To that end, here are seven basic things that you should remind yourself to save for on your financial journey.
1. Home ownership
It’s important to have a roof above your head. But sadly, home ownership across the country is increasingly out of reach for many, while Malaysian salaries have not kept up with rising property prices.
Hence, you should start saving up for a home as soon as possible. On average, a house in Malaysia would cost RM350,000, and you would need at least 10%, or RM35,000, to pay for the down payment.
2. Transportation
Public transportation is increasingly available and accessible in Malaysia, though this is largely true only in major cities.
Those who reside in less populated areas, however, may find personal transportation necessary to move around and find work. It could even be a primary factor when it comes to securing a job.
For those who are just starting out, saving for a motorcycle might be more economical. These are generally priced between RM5,000 and RM10,000.
If you have a higher-paying job, you can opt for a car, which might cost you anywhere from RM30,000 to RM150,000.
3. Children’s education
These days, you need to at least have a degree to get a steady job with a decent income. And this standard is getting higher, with more and more graduates also getting their masters.
Give your child an opportunity to have a better future – and, therefore, better income – by preparing for their education. Saving to invest in education funds is your best step forward in this situation.
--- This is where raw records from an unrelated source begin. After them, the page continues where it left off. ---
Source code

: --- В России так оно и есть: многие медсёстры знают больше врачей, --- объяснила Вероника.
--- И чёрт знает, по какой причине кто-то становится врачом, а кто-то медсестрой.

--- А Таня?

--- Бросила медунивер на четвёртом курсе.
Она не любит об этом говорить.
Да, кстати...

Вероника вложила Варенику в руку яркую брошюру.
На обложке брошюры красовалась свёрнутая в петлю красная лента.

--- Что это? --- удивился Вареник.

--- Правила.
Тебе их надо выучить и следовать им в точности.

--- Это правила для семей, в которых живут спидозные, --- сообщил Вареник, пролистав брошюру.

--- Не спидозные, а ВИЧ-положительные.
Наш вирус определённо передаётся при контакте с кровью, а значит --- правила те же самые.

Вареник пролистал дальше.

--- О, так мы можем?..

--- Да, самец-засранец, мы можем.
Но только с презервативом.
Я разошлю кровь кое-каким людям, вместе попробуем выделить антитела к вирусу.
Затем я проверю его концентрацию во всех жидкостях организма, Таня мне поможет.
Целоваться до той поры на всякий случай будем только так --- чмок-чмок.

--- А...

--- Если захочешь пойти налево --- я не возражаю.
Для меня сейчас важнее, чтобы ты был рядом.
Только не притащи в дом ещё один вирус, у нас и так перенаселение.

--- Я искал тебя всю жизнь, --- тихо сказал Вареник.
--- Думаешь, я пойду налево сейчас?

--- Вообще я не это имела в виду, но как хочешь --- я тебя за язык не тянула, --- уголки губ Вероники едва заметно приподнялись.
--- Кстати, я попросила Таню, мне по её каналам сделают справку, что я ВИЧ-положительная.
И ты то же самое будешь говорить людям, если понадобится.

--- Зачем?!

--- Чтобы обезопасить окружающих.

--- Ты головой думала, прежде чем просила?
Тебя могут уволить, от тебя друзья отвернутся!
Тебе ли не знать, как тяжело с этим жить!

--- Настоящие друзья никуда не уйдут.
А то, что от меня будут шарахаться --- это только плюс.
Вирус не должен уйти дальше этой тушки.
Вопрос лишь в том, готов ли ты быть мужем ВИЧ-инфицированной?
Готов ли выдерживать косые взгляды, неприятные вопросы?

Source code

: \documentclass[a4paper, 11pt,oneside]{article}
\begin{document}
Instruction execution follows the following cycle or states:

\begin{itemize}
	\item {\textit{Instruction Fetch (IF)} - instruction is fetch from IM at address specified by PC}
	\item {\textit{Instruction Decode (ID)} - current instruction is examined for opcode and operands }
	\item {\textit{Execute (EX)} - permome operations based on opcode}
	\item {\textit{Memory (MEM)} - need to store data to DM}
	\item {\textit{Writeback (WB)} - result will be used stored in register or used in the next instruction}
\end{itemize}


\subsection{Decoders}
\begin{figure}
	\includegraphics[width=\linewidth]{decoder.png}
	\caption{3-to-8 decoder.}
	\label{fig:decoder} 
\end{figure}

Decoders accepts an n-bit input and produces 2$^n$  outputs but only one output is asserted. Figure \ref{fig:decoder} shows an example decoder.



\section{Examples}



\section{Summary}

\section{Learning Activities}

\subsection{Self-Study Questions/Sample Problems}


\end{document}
There are a myriad of options, including the National Education Savings Scheme or SSPN-i.
Consider your children’s primary and secondary schooling, too. The government’s national education system may be more affordable, but some may view it as lacking in certain areas. Going down the private/international education route is much more expensive, but it would allow you some freedom to be selective.
Be aware of your options and work out the pros and cons to determine how much you can put aside for your kids.
4. Retirement
Soberingly, only about 4% of Malaysians can afford to retire. And given the rising cost of living, you need to think about your golden years and how much money you need to save to ensure you can live comfortably.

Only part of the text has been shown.